*** Block opens ***
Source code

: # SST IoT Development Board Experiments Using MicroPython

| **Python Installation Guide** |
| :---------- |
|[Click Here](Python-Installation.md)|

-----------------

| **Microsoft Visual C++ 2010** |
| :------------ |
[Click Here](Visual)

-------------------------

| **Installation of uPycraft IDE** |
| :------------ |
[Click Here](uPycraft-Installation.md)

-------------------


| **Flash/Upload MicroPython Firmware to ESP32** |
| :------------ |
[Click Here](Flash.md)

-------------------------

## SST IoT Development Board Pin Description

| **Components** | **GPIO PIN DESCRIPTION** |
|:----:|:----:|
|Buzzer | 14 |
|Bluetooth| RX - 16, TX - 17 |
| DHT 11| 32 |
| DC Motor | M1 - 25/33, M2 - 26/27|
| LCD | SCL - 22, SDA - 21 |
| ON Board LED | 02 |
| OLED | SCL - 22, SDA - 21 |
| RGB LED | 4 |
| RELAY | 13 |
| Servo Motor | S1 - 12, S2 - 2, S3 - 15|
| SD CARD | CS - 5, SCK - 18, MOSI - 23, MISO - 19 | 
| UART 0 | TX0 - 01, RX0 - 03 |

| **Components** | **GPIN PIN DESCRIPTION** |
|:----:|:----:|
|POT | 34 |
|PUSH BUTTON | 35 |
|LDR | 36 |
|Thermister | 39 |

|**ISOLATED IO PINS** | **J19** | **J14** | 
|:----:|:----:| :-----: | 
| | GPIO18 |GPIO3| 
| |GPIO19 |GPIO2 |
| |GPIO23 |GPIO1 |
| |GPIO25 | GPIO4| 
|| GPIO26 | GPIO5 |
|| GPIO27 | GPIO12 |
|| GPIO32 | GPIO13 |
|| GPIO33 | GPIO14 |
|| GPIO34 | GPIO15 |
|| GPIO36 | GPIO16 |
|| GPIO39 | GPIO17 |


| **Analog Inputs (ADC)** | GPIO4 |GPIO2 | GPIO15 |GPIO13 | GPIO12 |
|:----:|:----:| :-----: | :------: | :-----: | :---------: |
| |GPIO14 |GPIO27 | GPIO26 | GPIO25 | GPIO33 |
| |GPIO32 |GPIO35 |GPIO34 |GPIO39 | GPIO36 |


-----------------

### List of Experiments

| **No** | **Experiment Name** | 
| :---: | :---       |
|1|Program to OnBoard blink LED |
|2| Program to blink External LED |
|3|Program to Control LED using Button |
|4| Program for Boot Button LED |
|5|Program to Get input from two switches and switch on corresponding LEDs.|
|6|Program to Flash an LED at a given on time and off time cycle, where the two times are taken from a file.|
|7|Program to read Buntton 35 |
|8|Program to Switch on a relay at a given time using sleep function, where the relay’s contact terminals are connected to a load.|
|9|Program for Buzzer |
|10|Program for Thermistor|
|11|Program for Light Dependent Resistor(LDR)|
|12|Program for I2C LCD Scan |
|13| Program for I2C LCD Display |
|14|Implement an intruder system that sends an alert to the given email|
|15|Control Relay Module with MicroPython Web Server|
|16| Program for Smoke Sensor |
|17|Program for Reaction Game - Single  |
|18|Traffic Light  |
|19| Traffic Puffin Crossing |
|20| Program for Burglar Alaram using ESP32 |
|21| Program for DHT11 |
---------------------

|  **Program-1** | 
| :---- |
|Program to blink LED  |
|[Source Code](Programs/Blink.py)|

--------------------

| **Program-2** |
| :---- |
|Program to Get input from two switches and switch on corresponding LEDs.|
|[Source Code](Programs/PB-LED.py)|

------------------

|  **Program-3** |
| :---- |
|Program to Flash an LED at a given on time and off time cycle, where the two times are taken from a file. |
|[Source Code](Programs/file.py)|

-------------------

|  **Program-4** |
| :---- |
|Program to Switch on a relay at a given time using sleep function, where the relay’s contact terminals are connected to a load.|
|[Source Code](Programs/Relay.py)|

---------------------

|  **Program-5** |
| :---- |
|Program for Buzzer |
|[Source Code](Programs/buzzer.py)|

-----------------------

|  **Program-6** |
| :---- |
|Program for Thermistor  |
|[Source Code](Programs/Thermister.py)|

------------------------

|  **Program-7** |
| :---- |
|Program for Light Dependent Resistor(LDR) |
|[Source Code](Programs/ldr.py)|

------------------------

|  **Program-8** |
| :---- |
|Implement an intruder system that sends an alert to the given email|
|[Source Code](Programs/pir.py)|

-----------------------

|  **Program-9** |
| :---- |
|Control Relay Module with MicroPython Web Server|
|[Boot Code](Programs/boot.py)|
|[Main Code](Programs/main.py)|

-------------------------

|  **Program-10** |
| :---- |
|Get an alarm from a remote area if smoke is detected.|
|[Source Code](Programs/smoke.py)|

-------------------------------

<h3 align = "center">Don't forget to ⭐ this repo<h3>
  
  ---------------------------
*** Block closes ***
*** Block opens ***
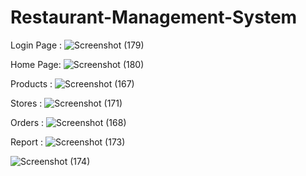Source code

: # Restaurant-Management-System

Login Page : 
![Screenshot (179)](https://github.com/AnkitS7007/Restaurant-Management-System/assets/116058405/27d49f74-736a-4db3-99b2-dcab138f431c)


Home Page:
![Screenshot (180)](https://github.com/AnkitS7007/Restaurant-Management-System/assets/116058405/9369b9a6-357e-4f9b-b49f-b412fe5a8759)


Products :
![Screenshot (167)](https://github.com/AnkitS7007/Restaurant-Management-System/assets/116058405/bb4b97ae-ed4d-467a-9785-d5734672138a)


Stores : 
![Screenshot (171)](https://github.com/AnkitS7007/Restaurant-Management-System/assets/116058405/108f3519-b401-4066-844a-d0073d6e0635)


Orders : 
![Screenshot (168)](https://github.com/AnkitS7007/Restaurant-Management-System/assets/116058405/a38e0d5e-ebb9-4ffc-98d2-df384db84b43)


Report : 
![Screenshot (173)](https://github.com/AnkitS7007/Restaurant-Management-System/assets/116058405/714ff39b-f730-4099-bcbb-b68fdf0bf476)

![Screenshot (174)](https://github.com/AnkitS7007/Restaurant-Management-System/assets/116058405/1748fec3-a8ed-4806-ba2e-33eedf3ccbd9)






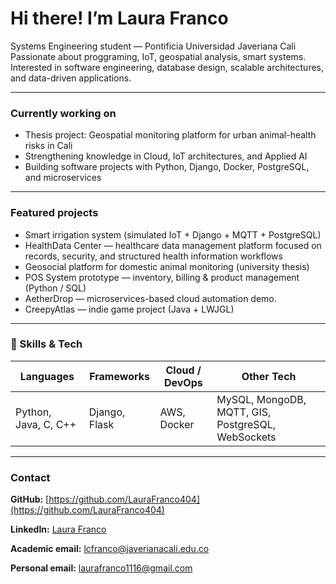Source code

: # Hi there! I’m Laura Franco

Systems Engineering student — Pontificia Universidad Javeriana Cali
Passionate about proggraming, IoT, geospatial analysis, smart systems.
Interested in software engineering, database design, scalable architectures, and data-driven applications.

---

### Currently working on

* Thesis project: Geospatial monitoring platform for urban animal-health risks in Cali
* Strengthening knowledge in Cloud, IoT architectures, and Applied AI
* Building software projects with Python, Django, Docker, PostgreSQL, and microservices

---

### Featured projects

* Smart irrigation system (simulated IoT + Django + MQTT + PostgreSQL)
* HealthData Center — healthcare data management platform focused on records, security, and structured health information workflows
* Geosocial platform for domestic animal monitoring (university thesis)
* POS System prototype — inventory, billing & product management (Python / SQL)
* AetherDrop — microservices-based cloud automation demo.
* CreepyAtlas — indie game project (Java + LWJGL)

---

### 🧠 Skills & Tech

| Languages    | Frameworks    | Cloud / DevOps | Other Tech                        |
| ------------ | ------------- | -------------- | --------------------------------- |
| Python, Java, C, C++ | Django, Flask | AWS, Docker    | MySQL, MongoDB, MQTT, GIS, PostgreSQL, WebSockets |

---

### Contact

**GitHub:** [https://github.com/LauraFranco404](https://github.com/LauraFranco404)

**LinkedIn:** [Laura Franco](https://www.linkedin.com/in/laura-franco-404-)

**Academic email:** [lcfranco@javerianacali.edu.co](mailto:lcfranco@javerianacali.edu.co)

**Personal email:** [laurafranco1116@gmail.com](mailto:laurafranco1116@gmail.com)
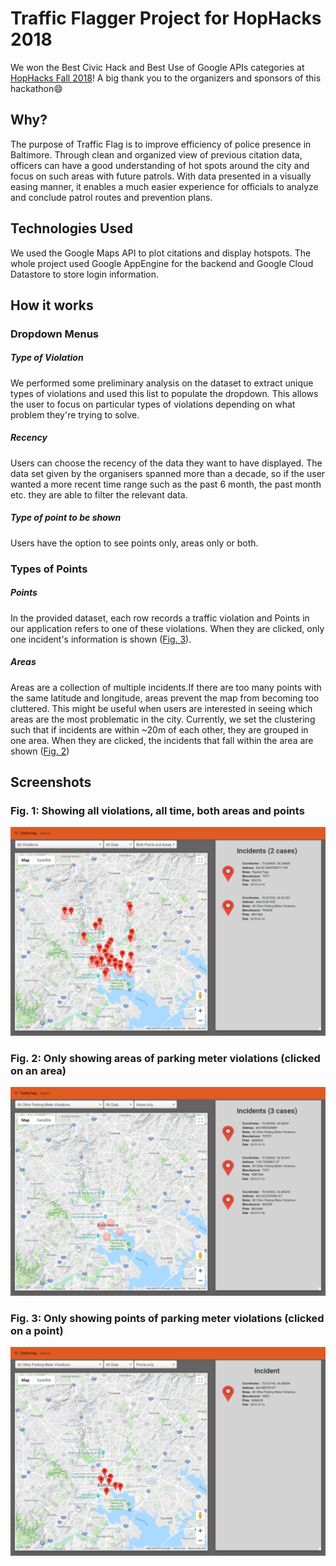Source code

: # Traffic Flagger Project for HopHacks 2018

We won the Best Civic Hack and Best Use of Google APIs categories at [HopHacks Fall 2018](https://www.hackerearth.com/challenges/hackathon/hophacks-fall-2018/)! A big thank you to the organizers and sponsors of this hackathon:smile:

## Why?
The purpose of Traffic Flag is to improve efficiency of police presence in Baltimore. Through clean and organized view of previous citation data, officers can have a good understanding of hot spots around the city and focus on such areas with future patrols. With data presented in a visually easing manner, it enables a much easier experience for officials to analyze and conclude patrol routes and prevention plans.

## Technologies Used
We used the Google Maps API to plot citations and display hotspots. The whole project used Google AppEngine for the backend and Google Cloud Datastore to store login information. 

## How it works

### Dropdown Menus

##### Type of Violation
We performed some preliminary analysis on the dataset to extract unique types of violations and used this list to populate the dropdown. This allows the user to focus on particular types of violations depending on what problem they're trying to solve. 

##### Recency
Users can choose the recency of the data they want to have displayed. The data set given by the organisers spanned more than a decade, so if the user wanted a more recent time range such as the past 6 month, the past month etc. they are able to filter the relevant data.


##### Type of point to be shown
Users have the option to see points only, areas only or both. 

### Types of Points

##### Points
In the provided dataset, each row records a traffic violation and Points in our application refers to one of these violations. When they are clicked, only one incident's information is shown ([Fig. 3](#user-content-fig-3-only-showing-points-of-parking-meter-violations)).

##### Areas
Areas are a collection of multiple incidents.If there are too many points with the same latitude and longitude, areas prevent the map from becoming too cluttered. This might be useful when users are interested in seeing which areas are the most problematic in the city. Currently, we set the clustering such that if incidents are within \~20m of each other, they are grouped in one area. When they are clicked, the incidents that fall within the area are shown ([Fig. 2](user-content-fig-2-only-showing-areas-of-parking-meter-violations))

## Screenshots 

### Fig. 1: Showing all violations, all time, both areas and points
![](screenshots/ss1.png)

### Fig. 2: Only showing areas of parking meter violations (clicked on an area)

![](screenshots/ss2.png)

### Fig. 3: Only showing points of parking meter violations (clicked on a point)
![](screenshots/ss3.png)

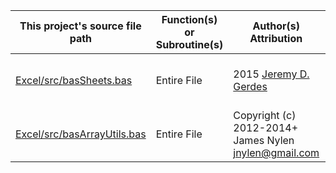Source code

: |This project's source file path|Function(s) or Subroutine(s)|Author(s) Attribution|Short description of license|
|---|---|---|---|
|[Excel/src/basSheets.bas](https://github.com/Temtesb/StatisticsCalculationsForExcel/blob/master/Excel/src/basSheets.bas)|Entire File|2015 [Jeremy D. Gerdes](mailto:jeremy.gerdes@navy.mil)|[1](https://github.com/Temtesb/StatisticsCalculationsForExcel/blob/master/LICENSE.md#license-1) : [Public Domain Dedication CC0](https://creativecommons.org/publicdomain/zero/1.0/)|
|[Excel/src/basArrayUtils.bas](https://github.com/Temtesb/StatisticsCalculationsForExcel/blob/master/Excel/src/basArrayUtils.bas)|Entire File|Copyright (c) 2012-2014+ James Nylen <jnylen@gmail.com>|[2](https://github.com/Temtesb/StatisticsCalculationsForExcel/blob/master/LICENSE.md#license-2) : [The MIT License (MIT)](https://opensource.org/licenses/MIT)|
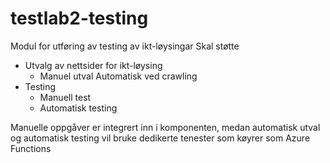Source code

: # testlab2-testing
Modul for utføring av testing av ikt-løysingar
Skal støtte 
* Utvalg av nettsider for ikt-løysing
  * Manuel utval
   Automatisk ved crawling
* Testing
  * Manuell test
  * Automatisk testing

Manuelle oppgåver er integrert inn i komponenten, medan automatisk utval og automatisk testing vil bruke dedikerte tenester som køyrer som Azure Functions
*** Block closes ***
Problem statement: Copy all lines of the listing above that contain the string "Flash".

Written solution:
| **Flash/Upload MicroPython Firmware to ESP32** |
[Click Here](Flash.md)
|6|Program to Flash an LED at a given on time and off time cycle, where the two times are taken from a file.|
|Program to Flash an LED at a given on time and off time cycle, where the two times are taken from a file. |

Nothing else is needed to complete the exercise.